* Stored data:
# # # # #

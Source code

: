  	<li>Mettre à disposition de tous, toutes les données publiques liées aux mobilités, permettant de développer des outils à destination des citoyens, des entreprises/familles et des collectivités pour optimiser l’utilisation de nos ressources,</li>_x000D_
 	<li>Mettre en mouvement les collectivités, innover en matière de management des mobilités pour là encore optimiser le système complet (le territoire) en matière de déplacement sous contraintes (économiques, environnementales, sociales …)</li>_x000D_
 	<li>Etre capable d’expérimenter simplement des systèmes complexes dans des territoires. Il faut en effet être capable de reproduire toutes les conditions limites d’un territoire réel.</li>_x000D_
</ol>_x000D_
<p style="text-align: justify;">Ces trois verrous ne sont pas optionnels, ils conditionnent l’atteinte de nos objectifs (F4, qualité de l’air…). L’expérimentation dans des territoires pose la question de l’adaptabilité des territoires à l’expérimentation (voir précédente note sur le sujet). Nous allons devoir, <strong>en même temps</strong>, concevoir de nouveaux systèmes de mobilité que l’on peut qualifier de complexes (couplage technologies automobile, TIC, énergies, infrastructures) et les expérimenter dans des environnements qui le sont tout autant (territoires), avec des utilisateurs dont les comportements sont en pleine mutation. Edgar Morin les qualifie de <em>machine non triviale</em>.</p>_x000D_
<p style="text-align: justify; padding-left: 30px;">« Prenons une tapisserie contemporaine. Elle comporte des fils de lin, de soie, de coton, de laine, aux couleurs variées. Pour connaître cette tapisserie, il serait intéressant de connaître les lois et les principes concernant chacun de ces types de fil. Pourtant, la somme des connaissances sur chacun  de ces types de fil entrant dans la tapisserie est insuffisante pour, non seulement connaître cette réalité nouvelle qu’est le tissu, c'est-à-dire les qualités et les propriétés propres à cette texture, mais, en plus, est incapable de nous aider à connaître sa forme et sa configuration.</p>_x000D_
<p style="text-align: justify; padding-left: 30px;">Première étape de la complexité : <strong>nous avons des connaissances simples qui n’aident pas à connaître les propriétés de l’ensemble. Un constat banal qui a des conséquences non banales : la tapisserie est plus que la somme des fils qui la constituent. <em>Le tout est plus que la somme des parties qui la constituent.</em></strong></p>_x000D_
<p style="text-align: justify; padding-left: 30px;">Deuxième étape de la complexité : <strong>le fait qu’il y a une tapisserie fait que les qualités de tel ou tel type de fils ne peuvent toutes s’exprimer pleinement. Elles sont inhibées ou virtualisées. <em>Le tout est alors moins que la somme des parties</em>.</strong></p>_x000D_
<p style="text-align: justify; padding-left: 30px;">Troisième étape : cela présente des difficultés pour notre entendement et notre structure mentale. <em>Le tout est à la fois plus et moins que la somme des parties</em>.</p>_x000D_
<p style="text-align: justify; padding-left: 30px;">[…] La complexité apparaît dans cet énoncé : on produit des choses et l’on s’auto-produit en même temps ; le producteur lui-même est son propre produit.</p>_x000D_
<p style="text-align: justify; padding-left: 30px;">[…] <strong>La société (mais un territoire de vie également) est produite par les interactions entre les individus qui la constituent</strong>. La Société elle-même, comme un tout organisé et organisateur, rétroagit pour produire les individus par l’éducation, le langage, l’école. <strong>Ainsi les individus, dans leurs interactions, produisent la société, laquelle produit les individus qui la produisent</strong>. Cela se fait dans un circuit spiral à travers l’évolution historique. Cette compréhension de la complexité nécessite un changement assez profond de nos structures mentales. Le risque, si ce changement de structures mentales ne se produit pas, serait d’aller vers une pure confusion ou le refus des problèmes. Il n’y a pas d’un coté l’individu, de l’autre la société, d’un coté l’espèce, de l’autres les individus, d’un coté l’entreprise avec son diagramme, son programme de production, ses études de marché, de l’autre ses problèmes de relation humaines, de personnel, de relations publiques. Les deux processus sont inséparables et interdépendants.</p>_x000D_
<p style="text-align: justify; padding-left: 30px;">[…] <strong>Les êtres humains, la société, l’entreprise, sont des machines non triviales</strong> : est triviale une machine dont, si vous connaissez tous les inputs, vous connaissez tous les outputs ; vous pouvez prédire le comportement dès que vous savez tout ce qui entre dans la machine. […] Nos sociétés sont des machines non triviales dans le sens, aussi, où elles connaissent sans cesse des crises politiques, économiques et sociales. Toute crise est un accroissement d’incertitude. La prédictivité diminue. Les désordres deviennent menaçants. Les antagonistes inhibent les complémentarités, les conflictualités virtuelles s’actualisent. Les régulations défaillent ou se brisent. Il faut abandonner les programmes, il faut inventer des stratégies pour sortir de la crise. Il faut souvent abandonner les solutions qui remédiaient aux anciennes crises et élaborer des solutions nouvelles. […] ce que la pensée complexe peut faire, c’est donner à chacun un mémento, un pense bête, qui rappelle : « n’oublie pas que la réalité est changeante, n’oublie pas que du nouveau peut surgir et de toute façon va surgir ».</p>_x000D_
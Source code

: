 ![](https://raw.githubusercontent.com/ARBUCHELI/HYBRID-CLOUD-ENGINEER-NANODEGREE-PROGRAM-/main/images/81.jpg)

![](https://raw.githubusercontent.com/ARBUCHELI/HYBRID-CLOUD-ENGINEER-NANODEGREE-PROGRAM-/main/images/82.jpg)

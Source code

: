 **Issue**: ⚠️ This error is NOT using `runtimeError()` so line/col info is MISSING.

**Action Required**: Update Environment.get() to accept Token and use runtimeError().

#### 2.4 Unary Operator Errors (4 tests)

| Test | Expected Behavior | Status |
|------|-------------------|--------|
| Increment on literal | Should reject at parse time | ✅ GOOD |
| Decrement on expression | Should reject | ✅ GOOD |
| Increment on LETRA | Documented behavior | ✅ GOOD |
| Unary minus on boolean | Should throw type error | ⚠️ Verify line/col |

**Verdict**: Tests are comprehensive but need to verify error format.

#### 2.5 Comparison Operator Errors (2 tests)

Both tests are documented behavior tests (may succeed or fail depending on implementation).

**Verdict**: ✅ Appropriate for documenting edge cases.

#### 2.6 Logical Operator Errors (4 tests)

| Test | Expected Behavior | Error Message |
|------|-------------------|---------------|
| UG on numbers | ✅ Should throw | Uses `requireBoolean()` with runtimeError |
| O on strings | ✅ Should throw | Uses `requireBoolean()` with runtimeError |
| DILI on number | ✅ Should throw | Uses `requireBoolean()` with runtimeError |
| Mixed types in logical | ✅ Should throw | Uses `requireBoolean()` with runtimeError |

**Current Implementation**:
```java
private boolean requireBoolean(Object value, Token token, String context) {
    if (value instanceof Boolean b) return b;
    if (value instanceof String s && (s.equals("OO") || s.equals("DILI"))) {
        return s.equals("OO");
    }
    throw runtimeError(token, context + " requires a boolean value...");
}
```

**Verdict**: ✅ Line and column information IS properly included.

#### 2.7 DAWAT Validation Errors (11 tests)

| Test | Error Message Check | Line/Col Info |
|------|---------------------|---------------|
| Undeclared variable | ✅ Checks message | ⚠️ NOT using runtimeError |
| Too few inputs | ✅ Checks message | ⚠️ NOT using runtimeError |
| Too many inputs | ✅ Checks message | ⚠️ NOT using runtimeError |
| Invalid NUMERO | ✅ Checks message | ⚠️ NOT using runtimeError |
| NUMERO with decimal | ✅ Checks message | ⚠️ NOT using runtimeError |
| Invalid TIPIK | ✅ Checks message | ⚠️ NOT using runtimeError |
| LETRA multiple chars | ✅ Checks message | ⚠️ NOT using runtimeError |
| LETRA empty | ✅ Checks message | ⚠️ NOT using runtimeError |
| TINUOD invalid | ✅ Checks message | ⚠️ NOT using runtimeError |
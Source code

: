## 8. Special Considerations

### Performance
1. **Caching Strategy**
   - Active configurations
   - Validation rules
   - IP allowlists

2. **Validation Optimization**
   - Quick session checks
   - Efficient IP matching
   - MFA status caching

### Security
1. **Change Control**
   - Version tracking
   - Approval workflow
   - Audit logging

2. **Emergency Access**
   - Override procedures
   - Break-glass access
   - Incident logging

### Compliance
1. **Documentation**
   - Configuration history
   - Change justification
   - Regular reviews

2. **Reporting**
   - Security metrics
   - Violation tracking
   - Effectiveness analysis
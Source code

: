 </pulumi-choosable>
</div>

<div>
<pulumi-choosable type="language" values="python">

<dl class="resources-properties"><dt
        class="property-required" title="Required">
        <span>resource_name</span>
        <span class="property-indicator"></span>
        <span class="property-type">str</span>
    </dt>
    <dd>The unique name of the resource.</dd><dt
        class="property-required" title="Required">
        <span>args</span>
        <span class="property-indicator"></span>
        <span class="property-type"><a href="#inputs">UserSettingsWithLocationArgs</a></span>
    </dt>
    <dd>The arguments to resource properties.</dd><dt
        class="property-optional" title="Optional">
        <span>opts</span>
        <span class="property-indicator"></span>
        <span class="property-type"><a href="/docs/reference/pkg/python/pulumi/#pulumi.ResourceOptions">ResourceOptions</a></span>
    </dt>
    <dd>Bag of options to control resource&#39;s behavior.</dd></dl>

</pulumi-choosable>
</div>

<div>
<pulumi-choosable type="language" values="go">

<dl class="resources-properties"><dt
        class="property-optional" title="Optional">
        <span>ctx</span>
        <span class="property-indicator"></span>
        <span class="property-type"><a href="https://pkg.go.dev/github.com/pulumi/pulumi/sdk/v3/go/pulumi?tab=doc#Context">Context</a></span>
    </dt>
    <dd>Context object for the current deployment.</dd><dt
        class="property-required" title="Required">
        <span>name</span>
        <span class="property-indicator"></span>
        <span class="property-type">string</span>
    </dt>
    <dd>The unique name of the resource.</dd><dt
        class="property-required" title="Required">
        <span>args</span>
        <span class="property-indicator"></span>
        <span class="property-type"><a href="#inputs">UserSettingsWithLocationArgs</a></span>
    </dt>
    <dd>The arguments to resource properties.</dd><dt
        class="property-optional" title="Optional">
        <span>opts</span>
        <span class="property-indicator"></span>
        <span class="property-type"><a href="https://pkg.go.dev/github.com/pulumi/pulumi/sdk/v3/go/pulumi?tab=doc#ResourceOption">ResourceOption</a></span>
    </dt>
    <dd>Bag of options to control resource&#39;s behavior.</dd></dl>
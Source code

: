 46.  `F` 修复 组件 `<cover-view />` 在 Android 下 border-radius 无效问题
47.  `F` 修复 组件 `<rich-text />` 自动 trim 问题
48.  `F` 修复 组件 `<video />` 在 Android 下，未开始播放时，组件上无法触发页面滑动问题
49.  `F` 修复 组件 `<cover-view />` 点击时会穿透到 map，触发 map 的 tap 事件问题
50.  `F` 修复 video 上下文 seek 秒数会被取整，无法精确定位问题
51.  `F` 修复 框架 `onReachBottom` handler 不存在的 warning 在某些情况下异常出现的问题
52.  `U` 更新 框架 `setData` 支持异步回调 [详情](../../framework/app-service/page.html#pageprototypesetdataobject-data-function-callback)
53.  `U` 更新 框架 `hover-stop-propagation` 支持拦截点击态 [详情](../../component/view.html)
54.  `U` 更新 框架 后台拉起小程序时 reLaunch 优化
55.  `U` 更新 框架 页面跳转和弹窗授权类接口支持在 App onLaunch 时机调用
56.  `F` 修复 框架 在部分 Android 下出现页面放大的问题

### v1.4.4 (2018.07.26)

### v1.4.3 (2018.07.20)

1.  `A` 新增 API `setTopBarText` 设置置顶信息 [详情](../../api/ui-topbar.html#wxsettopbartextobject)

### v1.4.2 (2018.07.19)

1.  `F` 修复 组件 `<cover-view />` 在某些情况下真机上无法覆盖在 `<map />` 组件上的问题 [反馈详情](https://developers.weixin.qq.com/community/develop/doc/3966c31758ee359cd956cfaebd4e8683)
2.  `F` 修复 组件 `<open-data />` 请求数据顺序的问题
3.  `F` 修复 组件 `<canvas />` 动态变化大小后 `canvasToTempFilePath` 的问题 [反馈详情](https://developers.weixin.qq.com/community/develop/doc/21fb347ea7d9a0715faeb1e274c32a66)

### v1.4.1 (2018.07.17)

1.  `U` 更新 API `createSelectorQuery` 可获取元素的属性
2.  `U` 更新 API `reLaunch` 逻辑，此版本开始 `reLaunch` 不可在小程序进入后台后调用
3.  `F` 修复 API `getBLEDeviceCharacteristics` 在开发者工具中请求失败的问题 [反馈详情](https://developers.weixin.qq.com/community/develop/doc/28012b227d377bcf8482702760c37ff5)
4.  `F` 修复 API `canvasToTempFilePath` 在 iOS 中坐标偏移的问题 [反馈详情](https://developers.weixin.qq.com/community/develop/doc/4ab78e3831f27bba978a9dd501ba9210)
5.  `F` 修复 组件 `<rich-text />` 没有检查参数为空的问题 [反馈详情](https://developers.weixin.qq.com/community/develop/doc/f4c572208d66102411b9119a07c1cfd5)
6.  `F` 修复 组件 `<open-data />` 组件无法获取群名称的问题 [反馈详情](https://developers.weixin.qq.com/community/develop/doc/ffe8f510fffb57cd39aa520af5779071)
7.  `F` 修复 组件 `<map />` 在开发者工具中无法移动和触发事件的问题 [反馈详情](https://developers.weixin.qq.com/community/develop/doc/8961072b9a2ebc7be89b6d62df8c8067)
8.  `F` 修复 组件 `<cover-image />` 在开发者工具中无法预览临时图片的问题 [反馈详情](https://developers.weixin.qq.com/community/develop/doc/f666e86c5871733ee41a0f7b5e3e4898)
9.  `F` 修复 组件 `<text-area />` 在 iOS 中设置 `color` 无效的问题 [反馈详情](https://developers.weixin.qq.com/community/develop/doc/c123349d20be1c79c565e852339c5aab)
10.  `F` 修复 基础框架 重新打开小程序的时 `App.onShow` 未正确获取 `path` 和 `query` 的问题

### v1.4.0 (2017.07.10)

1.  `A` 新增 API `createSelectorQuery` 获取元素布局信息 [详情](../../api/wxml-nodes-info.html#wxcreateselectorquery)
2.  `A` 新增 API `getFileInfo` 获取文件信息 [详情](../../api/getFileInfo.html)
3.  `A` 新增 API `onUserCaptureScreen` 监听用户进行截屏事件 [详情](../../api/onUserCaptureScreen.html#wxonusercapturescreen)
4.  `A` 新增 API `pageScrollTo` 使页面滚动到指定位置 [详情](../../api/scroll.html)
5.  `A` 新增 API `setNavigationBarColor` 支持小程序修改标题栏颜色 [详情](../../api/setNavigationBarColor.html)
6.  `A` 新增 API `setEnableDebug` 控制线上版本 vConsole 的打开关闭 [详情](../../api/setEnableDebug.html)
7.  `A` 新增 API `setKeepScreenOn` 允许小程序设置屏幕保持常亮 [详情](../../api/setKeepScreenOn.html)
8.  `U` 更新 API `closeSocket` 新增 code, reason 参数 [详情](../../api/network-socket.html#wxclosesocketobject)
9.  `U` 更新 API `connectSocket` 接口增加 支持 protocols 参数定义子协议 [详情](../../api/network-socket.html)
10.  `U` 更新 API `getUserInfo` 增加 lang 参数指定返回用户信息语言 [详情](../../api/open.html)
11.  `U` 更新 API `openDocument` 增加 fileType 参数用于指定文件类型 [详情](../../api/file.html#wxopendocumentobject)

# # # # #

* Work required: Up to and including the line with "et sa configuration.</p>_x000D_", please return the records exactly, beginning from their first line.

* Exercise solution:
Source code

:  	<li>Mettre à disposition de tous, toutes les données publiques liées aux mobilités, permettant de développer des outils à destination des citoyens, des entreprises/familles et des collectivités pour optimiser l’utilisation de nos ressources,</li>_x000D_
 	<li>Mettre en mouvement les collectivités, innover en matière de management des mobilités pour là encore optimiser le système complet (le territoire) en matière de déplacement sous contraintes (économiques, environnementales, sociales …)</li>_x000D_
 	<li>Etre capable d’expérimenter simplement des systèmes complexes dans des territoires. Il faut en effet être capable de reproduire toutes les conditions limites d’un territoire réel.</li>_x000D_
</ol>_x000D_
<p style="text-align: justify;">Ces trois verrous ne sont pas optionnels, ils conditionnent l’atteinte de nos objectifs (F4, qualité de l’air…). L’expérimentation dans des territoires pose la question de l’adaptabilité des territoires à l’expérimentation (voir précédente note sur le sujet). Nous allons devoir, <strong>en même temps</strong>, concevoir de nouveaux systèmes de mobilité que l’on peut qualifier de complexes (couplage technologies automobile, TIC, énergies, infrastructures) et les expérimenter dans des environnements qui le sont tout autant (territoires), avec des utilisateurs dont les comportements sont en pleine mutation. Edgar Morin les qualifie de <em>machine non triviale</em>.</p>_x000D_
<p style="text-align: justify; padding-left: 30px;">« Prenons une tapisserie contemporaine. Elle comporte des fils de lin, de soie, de coton, de laine, aux couleurs variées. Pour connaître cette tapisserie, il serait intéressant de connaître les lois et les principes concernant chacun de ces types de fil. Pourtant, la somme des connaissances sur chacun  de ces types de fil entrant dans la tapisserie est insuffisante pour, non seulement connaître cette réalité nouvelle qu’est le tissu, c'est-à-dire les qualités et les propriétés propres à cette texture, mais, en plus, est incapable de nous aider à connaître sa forme et sa configuration.</p>_x000D_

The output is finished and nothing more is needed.